== What you have to do ==
Look through the data below. Pick out the lines holding the string "Umgebungsvariablen".

§ §

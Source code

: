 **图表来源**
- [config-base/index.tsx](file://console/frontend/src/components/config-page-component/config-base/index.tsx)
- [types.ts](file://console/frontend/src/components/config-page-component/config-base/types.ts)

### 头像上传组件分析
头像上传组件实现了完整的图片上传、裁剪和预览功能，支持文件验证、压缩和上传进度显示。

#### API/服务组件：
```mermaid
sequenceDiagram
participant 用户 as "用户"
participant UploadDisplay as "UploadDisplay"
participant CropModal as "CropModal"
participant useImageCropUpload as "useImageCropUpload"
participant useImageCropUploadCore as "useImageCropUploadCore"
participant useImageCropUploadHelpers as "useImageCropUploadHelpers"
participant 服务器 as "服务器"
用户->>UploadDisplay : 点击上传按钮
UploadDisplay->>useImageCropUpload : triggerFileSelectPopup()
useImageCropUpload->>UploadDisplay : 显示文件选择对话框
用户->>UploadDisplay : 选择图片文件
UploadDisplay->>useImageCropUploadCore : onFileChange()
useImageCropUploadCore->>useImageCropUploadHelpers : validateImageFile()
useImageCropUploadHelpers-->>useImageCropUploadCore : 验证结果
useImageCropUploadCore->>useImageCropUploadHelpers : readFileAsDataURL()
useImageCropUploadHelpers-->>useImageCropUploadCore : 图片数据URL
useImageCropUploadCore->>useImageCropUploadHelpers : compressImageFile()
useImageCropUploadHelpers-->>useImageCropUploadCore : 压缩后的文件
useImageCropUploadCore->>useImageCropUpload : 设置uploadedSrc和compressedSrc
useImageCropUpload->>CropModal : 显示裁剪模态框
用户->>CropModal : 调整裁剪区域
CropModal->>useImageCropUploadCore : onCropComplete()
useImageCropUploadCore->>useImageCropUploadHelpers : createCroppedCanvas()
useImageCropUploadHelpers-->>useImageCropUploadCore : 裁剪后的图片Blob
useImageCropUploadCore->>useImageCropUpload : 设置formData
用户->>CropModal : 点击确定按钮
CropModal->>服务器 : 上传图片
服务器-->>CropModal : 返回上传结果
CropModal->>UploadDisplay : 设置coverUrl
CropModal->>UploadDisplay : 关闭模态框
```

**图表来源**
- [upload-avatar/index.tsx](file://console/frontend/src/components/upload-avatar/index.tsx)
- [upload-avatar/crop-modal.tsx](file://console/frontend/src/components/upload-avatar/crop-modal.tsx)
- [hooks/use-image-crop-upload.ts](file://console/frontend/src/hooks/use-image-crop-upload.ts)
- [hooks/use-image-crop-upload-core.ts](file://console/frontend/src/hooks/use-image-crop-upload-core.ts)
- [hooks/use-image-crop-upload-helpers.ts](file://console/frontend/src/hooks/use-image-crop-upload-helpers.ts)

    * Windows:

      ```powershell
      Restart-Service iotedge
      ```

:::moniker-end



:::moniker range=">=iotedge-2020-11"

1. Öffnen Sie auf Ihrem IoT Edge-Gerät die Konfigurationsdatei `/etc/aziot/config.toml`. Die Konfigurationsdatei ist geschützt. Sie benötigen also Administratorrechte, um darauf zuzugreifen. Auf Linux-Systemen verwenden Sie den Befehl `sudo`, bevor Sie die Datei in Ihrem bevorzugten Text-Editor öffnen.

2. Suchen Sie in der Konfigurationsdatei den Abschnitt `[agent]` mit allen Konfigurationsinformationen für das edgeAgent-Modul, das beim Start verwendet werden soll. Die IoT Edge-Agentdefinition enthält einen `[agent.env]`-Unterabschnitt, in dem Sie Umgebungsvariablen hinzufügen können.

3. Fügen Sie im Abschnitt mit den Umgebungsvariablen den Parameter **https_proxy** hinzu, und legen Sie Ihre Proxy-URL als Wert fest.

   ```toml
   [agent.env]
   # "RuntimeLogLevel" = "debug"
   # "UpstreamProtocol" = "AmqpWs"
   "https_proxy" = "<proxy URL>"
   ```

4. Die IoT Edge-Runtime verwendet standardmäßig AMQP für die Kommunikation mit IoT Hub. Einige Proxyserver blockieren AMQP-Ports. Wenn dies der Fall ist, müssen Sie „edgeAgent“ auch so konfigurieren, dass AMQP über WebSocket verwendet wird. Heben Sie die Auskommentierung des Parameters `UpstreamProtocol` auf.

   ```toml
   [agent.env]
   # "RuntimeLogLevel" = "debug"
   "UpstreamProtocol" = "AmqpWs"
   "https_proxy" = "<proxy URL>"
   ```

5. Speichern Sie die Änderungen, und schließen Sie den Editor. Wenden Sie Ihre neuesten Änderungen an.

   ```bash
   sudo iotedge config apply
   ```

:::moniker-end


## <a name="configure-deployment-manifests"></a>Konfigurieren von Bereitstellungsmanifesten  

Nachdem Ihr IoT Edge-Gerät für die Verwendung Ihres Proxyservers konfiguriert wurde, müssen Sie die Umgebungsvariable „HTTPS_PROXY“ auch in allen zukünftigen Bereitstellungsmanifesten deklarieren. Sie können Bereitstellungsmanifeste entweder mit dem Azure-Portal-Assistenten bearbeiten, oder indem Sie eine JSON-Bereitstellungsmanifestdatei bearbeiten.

§ §

== Your solution ==
2. Suchen Sie in der Konfigurationsdatei den Abschnitt `[agent]` mit allen Konfigurationsinformationen für das edgeAgent-Modul, das beim Start verwendet werden soll. Die IoT Edge-Agentdefinition enthält einen `[agent.env]`-Unterabschnitt, in dem Sie Umgebungsvariablen hinzufügen können.
3. Fügen Sie im Abschnitt mit den Umgebungsvariablen den Parameter **https_proxy** hinzu, und legen Sie Ihre Proxy-URL als Wert fest.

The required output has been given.